Blackman, a 13-year NBA veteran who scored over 17,000 points and pulled down 3,000 rebounds, says his most significant accomplishments in life took place in the classroom. He’s one of only four players in Dallas Mavericks’ history to have his jersey retired by the franchise.
Most of all, Blackman understands the value of an education.
After arriving in the United States at eight years old from his native Panama, Blackman spoke very little English and worked with teachers for hours before school to learn how to read and write.
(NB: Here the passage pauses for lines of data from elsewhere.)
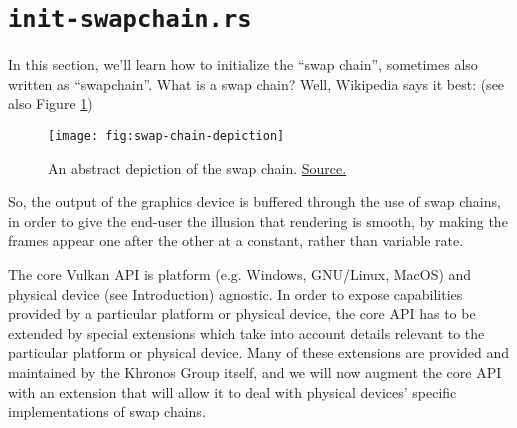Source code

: \documentclass[12pt,letterpaper]{article}
\newcommand{\inquotes}[1]{``#1''}	%
\begin{document}
\section{\texttt{init-swapchain.rs}}
	In this section, we'll learn how to initialize the \inquotes{swap chain}, sometimes also written as \inquotes{swapchain}. What is a swap chain? Well, Wikipedia says it best\autocite{wiki:swap-chain}:
		(see also Figure \ref{fig:swap-chain-depiction})
			\begin{figure}
				\centering
				\texttt{[image: fig:swap-chain-depiction]}
				\caption{An abstract depiction of the swap chain. \href{https://en.wikipedia.org/wiki/File:Swap_chain_depiction.svg}{Source.}}
				\label{fig:swap-chain-depiction}
			\end{figure}

	So, the output of the graphics device is buffered through the use of swap chains, in order to give the end-user the illusion that rendering is smooth, by making the frames appear one after the other at a constant, rather than variable rate.
	
	The core Vulkan API is platform (e.g. Windows, GNU/Linux, MacOS) and physical device (see Introduction) agnostic. In order to expose capabilities provided by a particular platform or physical device, the core API has to be extended by special extensions which take into account details relevant to the particular platform or physical device. Many of these extensions are provided and maintained by the Khronos Group itself, and we will now augment the core API with an extension that will allow it to deal with physical devices' specific implementations of swap chains.  
	
	
\end{document}

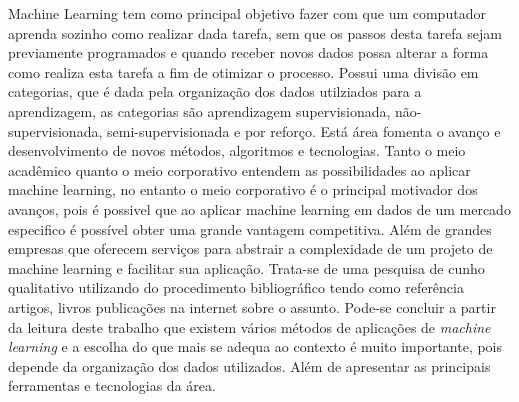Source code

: \noindent
Machine Learning tem como principal objetivo fazer com 
que um computador aprenda sozinho como realizar dada tarefa, sem que os passos desta tarefa sejam previamente programados e
quando receber novos dados possa alterar a forma como realiza esta tarefa a fim de otimizar o processo. Possui uma divisão
em categorias, que é dada pela organização dos dados utilziados para a aprendizagem, as categorias são aprendizagem supervisionada, não-supervisionada, 
semi-supervisionada e por reforço.
\noindent
Está área fomenta o avanço e desenvolvimento de novos métodos, algoritmos e tecnologias. Tanto o meio acadêmico quanto o meio 
corporativo entendem as possibilidades ao aplicar machine learning, no entanto o meio corporativo é o principal motivador 
dos avanços, pois é possivel que ao aplicar machine learning em dados de um mercado especifico é possível obter uma grande
vantagem competitiva. Além de grandes empresas que oferecem serviços para abstrair a complexidade de um projeto de 
machine learning e facilitar sua aplicação.
\noindent
Trata-se de uma pesquisa de cunho qualitativo utilizando do procedimento
bibliográfico tendo como referência artigos, livros publicações na internet sobre o assunto. Pode-se concluir a partir da 
leitura deste trabalho que existem vários métodos de aplicações de \textit{machine learning} e a escolha do que mais 
se adequa ao contexto é muito importante, pois depende da organização dos dados utilizados. 
Além de apresentar as principais ferramentas e tecnologias da área.   


\newpage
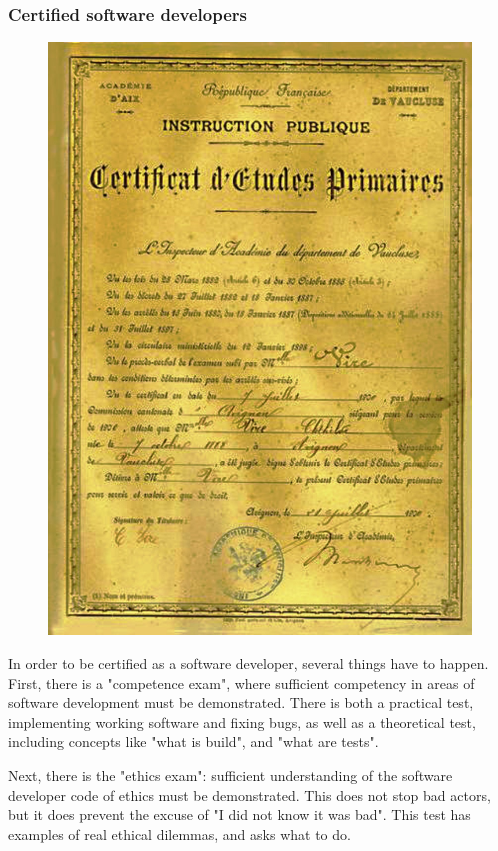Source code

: \begin{frame}[fragile]
\frametitle{Certified software developers}


\begin{figure}
\includegraphics[scale=0.2]{certificate}
\end{figure}

\end{frame}

In order to be certified as a software developer,
several things have to happen.
First,
there is a "competence exam",
where sufficient competency in areas of software development must
be demonstrated.
There is both a practical test,
implementing working software and fixing bugs,
as well as a theoretical test,
including concepts like "what is build",
and "what are tests".

Next,
there is the "ethics exam":
sufficient understanding of the software developer code of ethics
must be demonstrated.
This does not stop bad actors,
but it does prevent the excuse of
"I did not know it was bad".
This test has examples of real ethical dilemmas,
and asks what to do.

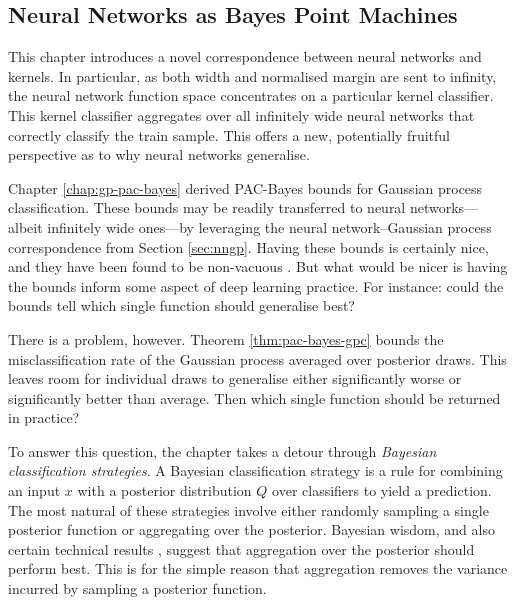 \begin{refsection}

\chapter{Neural Networks as Bayes Point Machines}\label{chap:bpm}

\begin{tcolorbox}
This chapter introduces a novel correspondence between neural networks and kernels. In particular, as both width and normalised margin are sent to infinity, the neural network function space concentrates on a particular kernel classifier. This kernel classifier aggregates over all infinitely wide neural networks that correctly classify the train sample. This offers a new, potentially fruitful perspective as to why neural networks generalise.
\end{tcolorbox}

Chapter \ref{chap:gp-pac-bayes} derived PAC-Bayes bounds for Gaussian process classification. These bounds may be readily transferred to neural networks---albeit infinitely wide ones---by leveraging the neural network--Gaussian process correspondence from Section \ref{sec:nngp}. Having these bounds is certainly nice, and they have been found to be non-vacuous \citep{seeger,Prez2020GeneralizationBF}. But what would be nicer is having the bounds inform some aspect of deep learning practice. For instance: could the bounds tell which single function should generalise best?

There is a problem, however. Theorem \ref{thm:pac-bayes-gpc} bounds the misclassification rate of the Gaussian process averaged over posterior draws. This leaves room for individual draws to generalise either significantly worse or significantly better than average. Then which single function should be returned in practice? 

To answer this question, the chapter takes a detour through \textit{Bayesian classification strategies}. A Bayesian classification strategy is a rule for combining an input $x$ with a posterior distribution $Q$ over classifiers to yield a prediction. The most natural of these strategies involve either randomly sampling a single posterior function or aggregating over the posterior. Bayesian wisdom, and also certain technical results \citep{lacasse}, suggest that aggregation over the posterior should perform best. This is for the simple reason that aggregation removes the variance incurred by sampling a posterior function. 


\end{refsection}
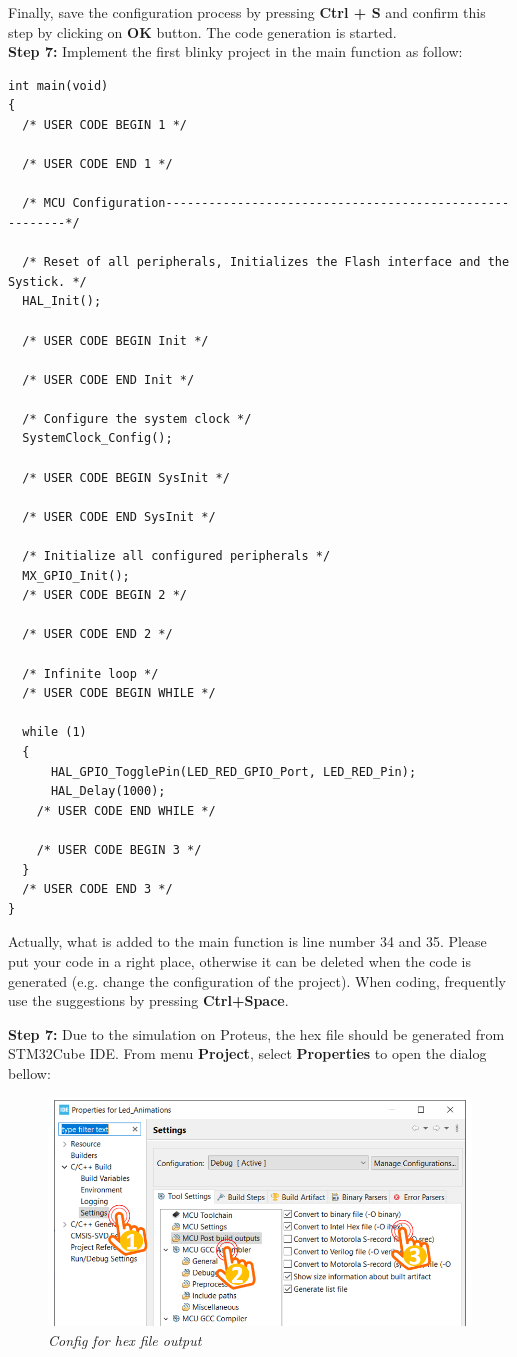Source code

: Finally, save the configuration process by pressing \textbf{Ctrl + S} and confirm this step by clicking on \textbf{OK} button. The code generation is started.\\

\textbf{Step 7: } Implement the first blinky project in the main function as follow:
\begin{lstlisting}[caption=First blinky LED project]
int main(void)
{
  /* USER CODE BEGIN 1 */

  /* USER CODE END 1 */

  /* MCU Configuration--------------------------------------------------------*/

  /* Reset of all peripherals, Initializes the Flash interface and the Systick. */
  HAL_Init();

  /* USER CODE BEGIN Init */

  /* USER CODE END Init */

  /* Configure the system clock */
  SystemClock_Config();

  /* USER CODE BEGIN SysInit */

  /* USER CODE END SysInit */

  /* Initialize all configured peripherals */
  MX_GPIO_Init();
  /* USER CODE BEGIN 2 */

  /* USER CODE END 2 */

  /* Infinite loop */
  /* USER CODE BEGIN WHILE */
 
  while (1)
  {
	  HAL_GPIO_TogglePin(LED_RED_GPIO_Port, LED_RED_Pin);
	  HAL_Delay(1000);
    /* USER CODE END WHILE */

    /* USER CODE BEGIN 3 */
  }
  /* USER CODE END 3 */
}
\end{lstlisting}

Actually, what is added to the main function is line number 34 and 35. Please put your code in a right place, otherwise it can be deleted when the code is generated (e.g. change the configuration of the project). When coding, frequently use the suggestions by pressing \textbf{Ctrl+Space}.

\textbf{Step 7: } Due to the simulation on Proteus, the hex file should be generated from STM32Cube IDE. From menu \textbf{Project}, select \textbf{Properties} to open the dialog bellow:

\begin{figure}[!htp]
    \centering
    \includegraphics[width=5in]{source/picture/bai_1/stm_07.PNG}
    \caption{\textit{Config for hex file output}}
    \label{bai1_pic5}
\end{figure}

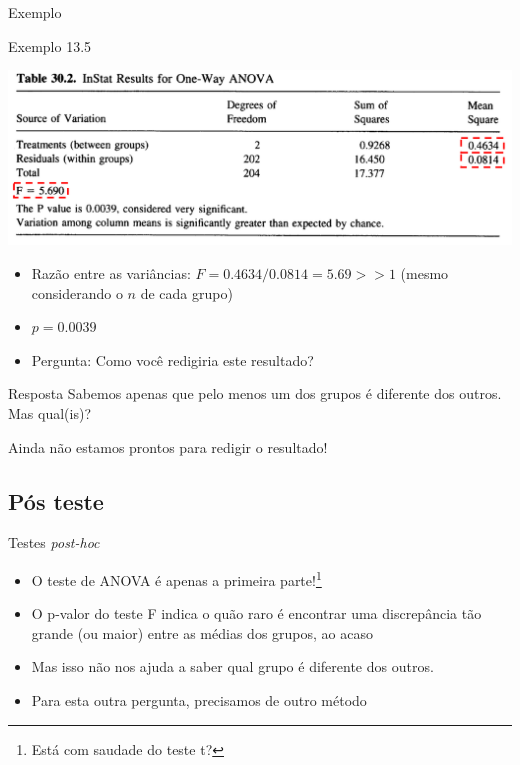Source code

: \documentclass{beamer}
\begin{document}
\begin{frame}{Exemplo}
  \begin{exampleblock}{Exemplo 13.5}
    \begin{center}
      \includegraphics[width=.6\textwidth]{Cap13-30/exemplo13_5-3}
    \end{center}
  \begin{itemize}
  \item Razão entre as variâncias: $F = 0.4634/0.0814 = 5.69 >> 1$ {\tiny (mesmo considerando o $n$ de cada grupo)}
  \item $p=0.0039$
  \item Pergunta:  Como você redigiria este resultado?
  \end{itemize}
  \end{exampleblock}
\end{frame}

\begin{frame}{}
  \begin{block}{Resposta}
    Sabemos apenas que pelo menos um dos grupos é diferente dos outros.
    Mas qual(is)?

    \bigskip
    Ainda não estamos prontos para redigir o resultado!
  \end{block}
\end{frame}

\subsection{Pós teste}

\begin{frame}{Testes {\em post-hoc}}
  \begin{itemize}
  \item O teste de ANOVA é apenas a primeira parte!\footnote{Está com saudade do teste t?}
  \item O p-valor do teste F indica o quão raro é encontrar uma discrepância tão grande (ou maior) entre as médias dos grupos, ao acaso
  \item Mas isso não nos ajuda a saber qual grupo é diferente dos outros.
  \item Para esta outra pergunta, precisamos de outro método
  \end{itemize}
\end{frame}
\end{document}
He saw the benefit of good educators and believes they are some of our greatest resources in life.
He is a strong proponent of the Mavs Science of Basketball workshops and camps because he can combine his love for basketball and education.
“Science for me is fun, and that’s how I applied myself when I played the game anyway,” Blackman said. “Shooting the basketball, how far, the angle, defense, how fast you have to get to the courts.
“It’s a great application that I think that if teachers can put a format together that keeps it fun, the work will also be fun.”
Science of Basketball makes learning practical and it can transform students’ lives who might struggle to learn on paper. All the lessons come alive.
Then there’s the teamwork aspect. Youngsters work together in groups towards one goal and they can connect with their parents and friends through something joyful like sports.
Basketball, and even sports in general, has this magnetic way of uniting people regardless of age, race or gender. There are countless reasons why this program continues to flourish for students and teachers in the classroom.
“These things will be significant to the students later in life,” Blackman said.
Blackman noted that he’s genuinely appreciative of the teachers and students who participated in the Mavs Science of Basketball this year. And who knows, perhaps some of the children will someday work in sports and use these very lessons to transform the industry.